Старик помолчал, не то подбирая слова, то ли собираясь с мыслями, а может быть, просто копя силы для последнего напутствия внуку.
- Эдувихес,- наконец тихо произнес он,- сын Хуана Кондорканки, от которого идет наш род. Больше двух веков прошло с тех пор, когда он, молодой индейский вождь, возглавил восстание инков против креолов, приняв имя Тупак-Амару - своего далекого прадеда - вождя тех, кто долгие годы самоотверженно боролся против первых морских пришельцев. Как и у первого Тупак-Амару, у Хуана было много золота, драгоценных камней. Он быстро сумел вооружить свою огромную армию холодным и огнестрельным оружием, купленным у врагов. И эта армия погнала креолов не только с верховьев Анд, но и со средних плато, оттеснила из многих долин, прижала к морю...
А потом случилось непоправимое,- после небольшой паузы свистящим шепотом продолжал Таау.-Шестеро его бывших друзей-единомышленников, его братья по крови, его соплеменники, эти исчадия ада, в одной из тайных пещер Хуана неподалеку от скалы Ау потребовали, чтобы он разделил с ними власть, раскрыл им тайну племени, показал вход к несметным сокровищам, при одном упоминании о которых руки предателей начинали дрожать, а глаза загорались алчным огнем.

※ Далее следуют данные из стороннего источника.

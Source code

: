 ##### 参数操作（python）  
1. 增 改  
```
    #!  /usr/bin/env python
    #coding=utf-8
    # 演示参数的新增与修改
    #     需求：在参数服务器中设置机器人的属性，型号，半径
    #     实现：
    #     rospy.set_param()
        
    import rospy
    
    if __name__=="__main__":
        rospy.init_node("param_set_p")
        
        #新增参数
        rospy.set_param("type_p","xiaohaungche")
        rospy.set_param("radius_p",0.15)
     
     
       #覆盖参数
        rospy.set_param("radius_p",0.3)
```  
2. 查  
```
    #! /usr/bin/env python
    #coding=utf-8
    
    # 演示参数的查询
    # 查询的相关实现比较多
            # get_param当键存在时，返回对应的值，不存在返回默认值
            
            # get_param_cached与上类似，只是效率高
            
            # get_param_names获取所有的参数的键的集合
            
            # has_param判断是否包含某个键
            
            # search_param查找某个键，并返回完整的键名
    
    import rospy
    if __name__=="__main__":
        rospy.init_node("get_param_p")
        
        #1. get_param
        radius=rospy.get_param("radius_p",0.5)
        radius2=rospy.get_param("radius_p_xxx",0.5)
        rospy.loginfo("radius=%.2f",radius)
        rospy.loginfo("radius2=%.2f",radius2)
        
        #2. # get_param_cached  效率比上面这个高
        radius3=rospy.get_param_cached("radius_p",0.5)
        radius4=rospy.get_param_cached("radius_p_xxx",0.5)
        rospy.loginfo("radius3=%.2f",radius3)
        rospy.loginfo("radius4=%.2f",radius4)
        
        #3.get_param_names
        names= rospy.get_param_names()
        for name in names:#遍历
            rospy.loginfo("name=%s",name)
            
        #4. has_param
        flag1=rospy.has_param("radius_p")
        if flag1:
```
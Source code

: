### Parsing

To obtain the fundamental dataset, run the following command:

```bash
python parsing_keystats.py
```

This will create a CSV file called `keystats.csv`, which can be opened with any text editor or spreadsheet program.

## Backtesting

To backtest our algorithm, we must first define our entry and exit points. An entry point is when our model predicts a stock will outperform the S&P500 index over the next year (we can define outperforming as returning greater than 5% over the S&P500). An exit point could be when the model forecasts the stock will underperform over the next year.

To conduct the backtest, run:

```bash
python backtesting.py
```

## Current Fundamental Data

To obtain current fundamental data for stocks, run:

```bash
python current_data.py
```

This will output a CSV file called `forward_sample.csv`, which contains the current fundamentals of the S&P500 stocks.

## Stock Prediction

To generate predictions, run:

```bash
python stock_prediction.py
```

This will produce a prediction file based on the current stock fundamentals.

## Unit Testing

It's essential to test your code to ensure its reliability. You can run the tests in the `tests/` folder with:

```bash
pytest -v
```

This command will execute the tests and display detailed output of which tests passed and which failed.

Три дня и три ночи продолжался спор. Жена Хуана - Анита с только что родившимся здесь же, в пещере, Эдувихесом была тогда рядом с мужем. Она слышала его гневные слова, обращенные к бывшим товарищам. Он доказывал, что сокровища аймара принадлежат всем людям земли, что право на них еще надо добыть в честном бою, в борьбе с людскими пороками, с ненасытной жадностью и властолюбием.
Хуан говорил, что все люди на земле равны, что каждый человек имеет право на свободу и счастье, вольный труд и обеспеченную старость.
Но зерна разума,- едва слышно продолжал свой рассказ Таау,- уже не находили благодатной почвы в головах, ослепленных блеском дьявольского металла. слепой жаждой повелевать... Бывшие друзья решили разделить между собой хранящиеся здесь, в пещере, сокровища, а своего вожака выдать гачупинам, которые обещали за голову Хуана не только прощение и свободу, но и огромное вознаграждение, большие наделы земли, власть над своими же соплеменниками.
Анита видела, как предатели накрепко приковали руки и ноги ее мужа тяжелыми цепями к огромным колодам. До рассвета оставалось еще два часа, и бывшие соратники в знак особой милости разрешили жене с младенцем побыть возле Хуана.
- Еще не поздно,- сказал один из них,- может быть, до восхода солнца ты его образумишь...
Но Хуан не слышал заклинаний жены, не видел ее слез.
- Для меня все кончено,- только раз и сказал он. - Все. Что-то в эти дни я сделал не так... И вообще что-то нарушил, а возможно, просто не той дорогой пошел во всей нашей борьбе... Видно, ошибся, как и тот, далекий Тупак-Амару...
Он долго молчал, прижавшись головой к вздрагивающему от рыданий плечу Аниты. И вдруг зашептал страстно, призывно, и глаза его сверкали в полутьме, словно раскаленные угли.
- Нет, я не раскрою им того, что знаю. Пусть умер от рук таких же предателей три столетия назад гордый и грозный Тупак-Амару. Пусть умрет от этих подлых рук сын Вольного Орла - Хуан Кондорканки. Но ни под какими пытками не раскроет он своим убийцам тайны гор. Потому что знает - не умрет гордое племя аймара. Оно сохранит эту тайну и через три, через пять поколений отыщет путь к счастью людей.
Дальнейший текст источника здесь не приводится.